Exercise requirements: All lines of the entries with "recebeu" in them must be listed.

__________________________________________________

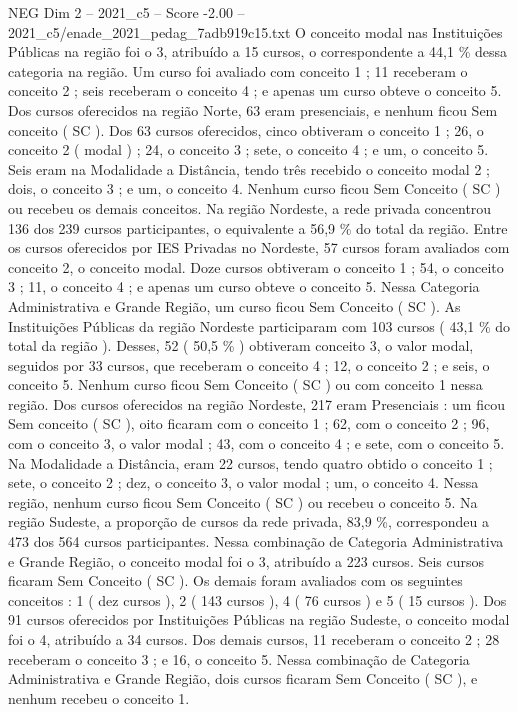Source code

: \begin{textsample}{NEG Dim 2 – 2021\_c5 – Score -2.00 – 2021\_c5/enade\_2021\_pedag\_7adb919c15.txt}
O conceito modal nas Instituições Públicas na região foi o 3, atribuído a 15 cursos, o correspondente a 44,1 \% dessa categoria na região.
Um curso foi avaliado com conceito 1 ; 11 receberam o conceito 2 ; seis receberam o conceito 4 ; e apenas um curso obteve o conceito 5.
Dos cursos oferecidos na região Norte, 63 eram presenciais, e nenhum ficou Sem conceito ( SC ).
Dos 63 cursos oferecidos, cinco obtiveram o conceito 1 ; 26, o conceito 2 ( modal ) ; 24, o conceito 3 ; sete, o conceito 4 ; e um, o conceito 5.
Seis eram na Modalidade a Distância, tendo três recebido o conceito modal 2 ; dois, o conceito 3 ; e um, o conceito 4.
Nenhum curso ficou Sem Conceito ( SC ) ou recebeu os demais conceitos.
Na região Nordeste, a rede privada concentrou 136 dos 239 cursos participantes, o equivalente a 56,9 \% do total da região.
Entre os cursos oferecidos por IES Privadas no Nordeste, 57 cursos foram avaliados com conceito 2, o conceito modal.
Doze cursos obtiveram o conceito 1 ; 54, o conceito 3 ; 11, o conceito 4 ; e apenas um curso obteve o conceito 5.
Nessa Categoria Administrativa e Grande Região, um curso ficou Sem Conceito ( SC ).
As Instituições Públicas da região Nordeste participaram com 103 cursos ( 43,1 \% do total da região ).
Desses, 52 ( 50,5 \% ) obtiveram conceito 3, o valor modal, seguidos por 33 cursos, que receberam o conceito 4 ; 12, o conceito 2 ; e seis, o conceito 5.
Nenhum curso ficou Sem Conceito ( SC ) ou com conceito 1 nessa região.
Dos cursos oferecidos na região Nordeste, 217 eram Presenciais : um ficou Sem conceito ( SC ), oito ficaram com o conceito 1 ; 62, com o conceito 2 ; 96, com o conceito 3, o valor modal ; 43, com o conceito 4 ; e sete, com o conceito 5.
Na Modalidade a Distância, eram 22 cursos, tendo quatro obtido o conceito 1 ; sete, o conceito 2 ; dez, o conceito 3, o valor modal ; um, o conceito 4.
Nessa região, nenhum curso ficou Sem Conceito ( SC ) ou recebeu o conceito 5.
Na região Sudeste, a proporção de cursos da rede privada, 83,9 \%, correspondeu a 473 dos 564 cursos participantes.
Nessa combinação de Categoria Administrativa e Grande Região, o conceito modal foi o 3, atribuído a 223 cursos.
Seis cursos ficaram Sem Conceito ( SC ).
Os demais foram avaliados com os seguintes conceitos : 1 ( dez cursos ), 2 ( 143 cursos ), 4 ( 76 cursos ) e 5 ( 15 cursos ).
Dos 91 cursos oferecidos por Instituições Públicas na região Sudeste, o conceito modal foi o 4, atribuído a 34 cursos.
Dos demais cursos, 11 receberam o conceito 2 ; 28 receberam o conceito 3 ; e 16, o conceito 5.
Nessa combinação de Categoria Administrativa e Grande Região, dois cursos ficaram Sem Conceito ( SC ), e nenhum recebeu o conceito 1.

\end{textsample}
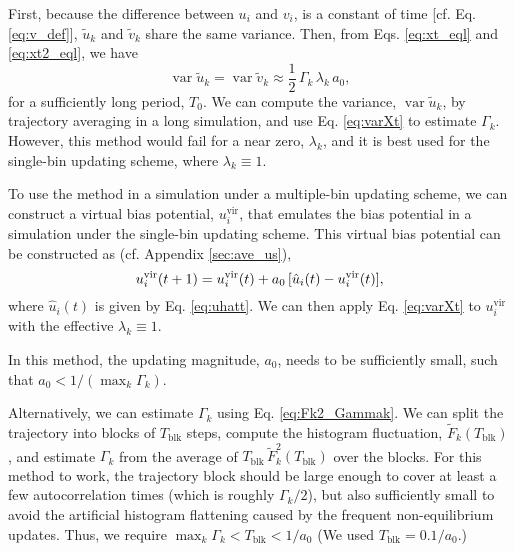 \documentclass[reprint, superscriptaddress, floatfix]{revtex4-1}
\begin{document}
First, because the difference between $u_i$ and $v_i$,
is a constant of time [cf. Eq. \eqref{eq:v_def}],
${\tilde u}_{k}$ and ${\tilde v}_{k}$
share the same variance.
%
%
Then, from Eqs. \eqref{eq:xt_eql} and \eqref{eq:xt2_eql}, we have
%
\begin{equation}
  \operatorname{var} {\tilde u}_k
  =
  \operatorname{var} {\tilde v}_{k}
  \approx
  \frac{1}{2} \, \Gamma_k \, \lambda_k \, a_0
  ,
\label{eq:varXt}
\end{equation}
%
for a sufficiently long period, $T_0$.
%
We can compute the variance, $\operatorname{var} \tilde u_k$,
by trajectory averaging in a long simulation,
and use Eq. \eqref{eq:varXt} to estimate $\Gamma_k$.
%
However, this method would fail for a near zero, $\lambda_k$,
and it is best used for the single-bin updating scheme,
where $\lambda_k \equiv 1$.

To use the method in a simulation under a multiple-bin updating scheme,
we can construct a virtual bias potential, $u_i^\mathrm{vir}$,
that emulates the bias potential in a simulation
under the single-bin updating scheme.
%
This virtual bias potential can be constructed as (cf. Appendix \ref{sec:ave_us}),
\begin{equation}
  u_i^\mathrm{vir}(t+1)
  =
  u_i^\mathrm{vir}(t)
  +
  a_0 \, [\hat u_i(t) - u_i^\mathrm{vir}(t)]
  ,
  \notag
\end{equation}
%
where $\hat u_i(t)$ is given by Eq. \eqref{eq:uhatt}.
%
We can then apply Eq. \eqref{eq:varXt} to $u_i^\mathrm{vir}$
with the effective $\lambda_k \equiv 1$.

In this method, the updating magnitude, $a_0$,
needs to be sufficiently small, such that
$a_0 < 1/\left(\max_k \Gamma_k \right)$.

Alternatively, we can estimate $\Gamma_k$ using Eq. \eqref{eq:Fk2_Gammak}.
%
We can split the trajectory into blocks of $T_\mathrm{blk}$ steps,
compute the histogram fluctuation, $\tilde F_k(T_\mathrm{blk})$,
and estimate $\Gamma_k$ from the average of
$T_\mathrm{blk} \, \tilde F_k^2(T_\mathrm{blk})$
over the blocks.
%
For this method to work,
the trajectory block should be large enough
to cover at least a few autocorrelation times (which is roughly $\Gamma_k/2$),
but also sufficiently small
to avoid the artificial histogram flattening
caused by the frequent non-equilibrium updates.
Thus, we require $\max_k \Gamma_k < T_\mathrm{blk} < 1/a_0$
(We used $T_\mathrm{blk} = 0.1/a_0$.)
\end{document}
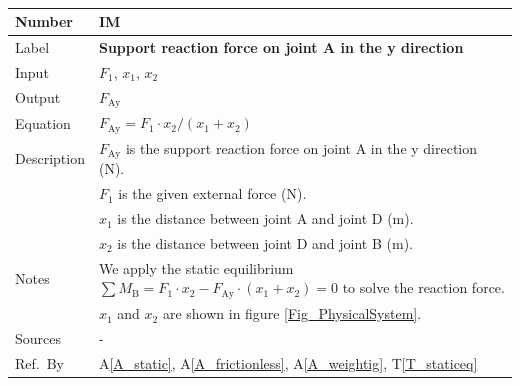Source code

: \documentclass[12pt]{article}
\newcommand{\colAwidth}{0.13\textwidth}
\newcommand{\colBwidth}{0.82\textwidth}
\newcommand{\tref}[1]{T\ref{#1}}
\newcommand{\aref}[1]{A\ref{#1}}
\newcounter{instnum} %
\begin{document}
~\newline

\noindent
\begin{minipage}{\textwidth}
	\renewcommand*{\arraystretch}{1.5}
	\begin{tabular}{| p{\colAwidth} | p{\colBwidth}|}
		\hline
		\rowcolor[gray]{0.9}
		Number& IM{instnum}\theinstnum \label{I_solveFay}\\
		\hline
		Label& \bf Support reaction force on joint A in the y direction\\
		\hline
		Input& $F_\text{1}$, $x_\text{1}$, $x_\text{2}$ \\
		\hline
		Output& $F_{\text{{Ay}}}$ \\
		\hline
		Equation& $F_{\text{Ay}} = F_\text{1} \cdot x_\text{2} / (x_\text{1} + 
		x_\text{2})$ \\
		\hline
		Description&$F_{\text{Ay}}$ is the support reaction force on joint A 
		in the y direction (N).\\
		&$F_1$ is the given external force (N).\\
		&$x_1$ is the distance between joint A and joint D (m).\\
		&$x_2$ is the distance between joint D and joint B (m).\\
		\hline
		Notes& We apply the static equilibrium $\sum M_{\text{B}} = F_\text{1} 
		\cdot x_\text{2} - F_{\text{Ay}} \cdot (x_\text{1} + x_\text{2}) = 0$ 
		to solve the reaction force. \\
		&$x_1$ and $x_2$ are shown in figure \ref{Fig_PhysicalSystem}.\\
		\hline
		Sources& - \\
		\hline
		Ref.\ By & \aref{A_static}, \aref{A_frictionless}, \aref{A_weightig}, 
		\tref{T_staticeq} \\
		\hline
	\end{tabular}
\end{minipage}\\

~\newline
\end{document}
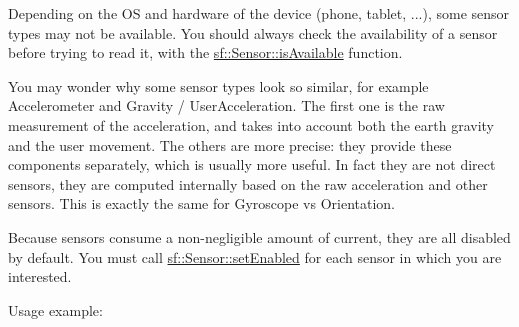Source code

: Depending on the OS and hardware of the device (phone, tablet, ...), some sensor types may not be available. You should always check the availability of a sensor before trying to read it, with the \mbox{\hyperlink{classsf_1_1_sensor_a7b7a2570218221781233bd495323abf0}{sf\+::\+Sensor\+::is\+Available}} function.

You may wonder why some sensor types look so similar, for example Accelerometer and Gravity / User\+Acceleration. The first one is the raw measurement of the acceleration, and takes into account both the earth gravity and the user movement. The others are more precise\+: they provide these components separately, which is usually more useful. In fact they are not direct sensors, they are computed internally based on the raw acceleration and other sensors. This is exactly the same for Gyroscope vs Orientation.

Because sensors consume a non-\/negligible amount of current, they are all disabled by default. You must call \mbox{\hyperlink{classsf_1_1_sensor_afb31c5697d2e0a5fec70d702ec1d6cd9}{sf\+::\+Sensor\+::set\+Enabled}} for each sensor in which you are interested.

Usage example\+: 
\begin{DoxyCode}{0}
\DoxyCodeLine{\{}
\DoxyCodeLine{    \textcolor{comment}{// gravity sensor is available}}
\DoxyCodeLine{\}}
\DoxyCodeLine{}
\DoxyCodeLine{\textcolor{comment}{// enable the gravity sensor}}
\DoxyCodeLine{}
\DoxyCodeLine{\textcolor{comment}{// get the current value of gravity}}
\end{DoxyCode}
 \begin{DoxyVerb}\end{DoxyVerb}
 

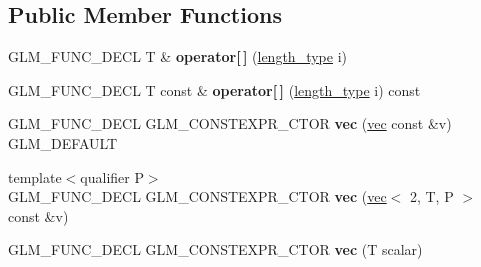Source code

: \subsection*{Public Member Functions}
\begin{DoxyCompactItemize}
\item 
\mbox{\label{structglm_1_1vec_3_012_00_01T_00_01Q_01_4_abfa1d6705c2f4956cb7beccc917de27d}} 
G\+L\+M\+\_\+\+F\+U\+N\+C\+\_\+\+D\+E\+CL T \& {\bfseries operator\mbox{[}$\,$\mbox{]}} (\hyperlink{structglm_1_1vec_3_012_00_01T_00_01Q_01_4_af8b652526ec88c8513b2a8c05bf92441}{length\+\_\+type} i)
\item 
\mbox{\label{structglm_1_1vec_3_012_00_01T_00_01Q_01_4_ac475335b291db6f155d9d8f4ab3b6373}} 
G\+L\+M\+\_\+\+F\+U\+N\+C\+\_\+\+D\+E\+CL T const  \& {\bfseries operator\mbox{[}$\,$\mbox{]}} (\hyperlink{structglm_1_1vec_3_012_00_01T_00_01Q_01_4_af8b652526ec88c8513b2a8c05bf92441}{length\+\_\+type} i) const
\item 
\mbox{\label{structglm_1_1vec_3_012_00_01T_00_01Q_01_4_ad1785b216e3d6fa5f833c4cd58863cc4}} 
G\+L\+M\+\_\+\+F\+U\+N\+C\+\_\+\+D\+E\+CL G\+L\+M\+\_\+\+C\+O\+N\+S\+T\+E\+X\+P\+R\+\_\+\+C\+T\+OR {\bfseries vec} (\hyperlink{structglm_1_1vec}{vec} const \&v) G\+L\+M\+\_\+\+D\+E\+F\+A\+U\+LT
\item 
\mbox{\label{structglm_1_1vec_3_012_00_01T_00_01Q_01_4_a7eb23dcef5e913dc1e07d004db53d201}} 
{\footnotesize template$<$qualifier P$>$ }\\G\+L\+M\+\_\+\+F\+U\+N\+C\+\_\+\+D\+E\+CL G\+L\+M\+\_\+\+C\+O\+N\+S\+T\+E\+X\+P\+R\+\_\+\+C\+T\+OR {\bfseries vec} (\hyperlink{structglm_1_1vec}{vec}$<$ 2, T, P $>$ const \&v)
\item 
\mbox{\label{structglm_1_1vec_3_012_00_01T_00_01Q_01_4_a638fde20902e4e7546f71dfad919a17f}} 
G\+L\+M\+\_\+\+F\+U\+N\+C\+\_\+\+D\+E\+CL G\+L\+M\+\_\+\+C\+O\+N\+S\+T\+E\+X\+P\+R\+\_\+\+C\+T\+OR {\bfseries vec} (T scalar)
\item 
\mbox{\label{structglm_1_1vec_3_012_00_01T_00_01Q_01_4_a283bdd9caea39778ed8ff4717b904718}} 

\end{DoxyCompactItemize}
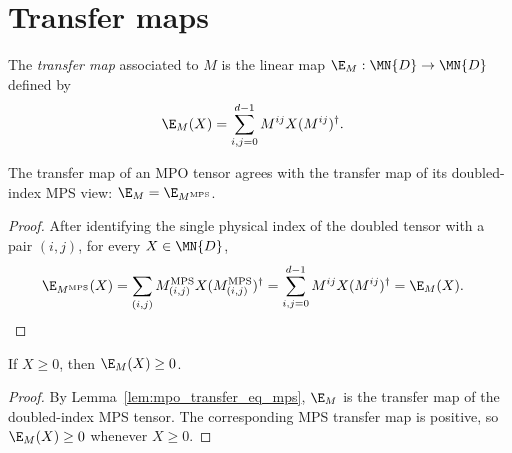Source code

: \section{Transfer maps}

\begin{definition}\label{def:mpo_transfer_map}
    \leanok
    The \emph{transfer map} associated to $M$ is the linear map
    $\E_M:\MN{D}\to\MN{D}$ defined by
    \begin{align}
        \E_M(X)
         & =\sum_{i,j=0}^{d-1}M^{ij}X(M^{ij})^\dagger.
        \label{eq:mpdo_transfer_map}
    \end{align}
\end{definition}

\begin{lemma}\label{lem:mpo_transfer_eq_mps}
    \leanok
    The transfer map of an MPO tensor agrees with the transfer map of its
    doubled-index MPS view: $\E_M=\E_{M^{\mathrm{MPS}}}$.
\end{lemma}

\begin{proof}
    \leanok
    After identifying the single physical index of the doubled tensor with a
    pair $(i,j)$, for every $X\in\MN{D}$,
    \begin{align}
        \E_{M^{\mathrm{MPS}}}(X)
         & =
        \sum_{(i,j)}
        M^{\mathrm{MPS}}_{(i,j)}X
        (M^{\mathrm{MPS}}_{(i,j)})^\dagger
        =
        \sum_{i,j=0}^{d-1}M^{ij}X(M^{ij})^\dagger
        =
        \E_M(X).
        \notag
    \end{align}
\end{proof}

\begin{lemma}\label{thm:mpo_transfer_pos}
    \leanok
    If $X\ge0$, then $\E_M(X)\ge0$.
\end{lemma}

\begin{proof}
    \leanok
    By Lemma~\ref{lem:mpo_transfer_eq_mps}, $\E_M$ is the transfer map of the
    doubled-index MPS tensor. The corresponding MPS transfer map is positive,
    so $\E_M(X)\ge0$ whenever $X\ge0$.
\end{proof}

__________________________________________________

Answer:
Nenhum curso ficou Sem Conceito ( SC ) ou recebeu os demais conceitos.
Nessa região, nenhum curso ficou Sem Conceito ( SC ) ou recebeu o conceito 5.
Nessa combinação de Categoria Administrativa e Grande Região, dois cursos ficaram Sem Conceito ( SC ), e nenhum recebeu o conceito 1.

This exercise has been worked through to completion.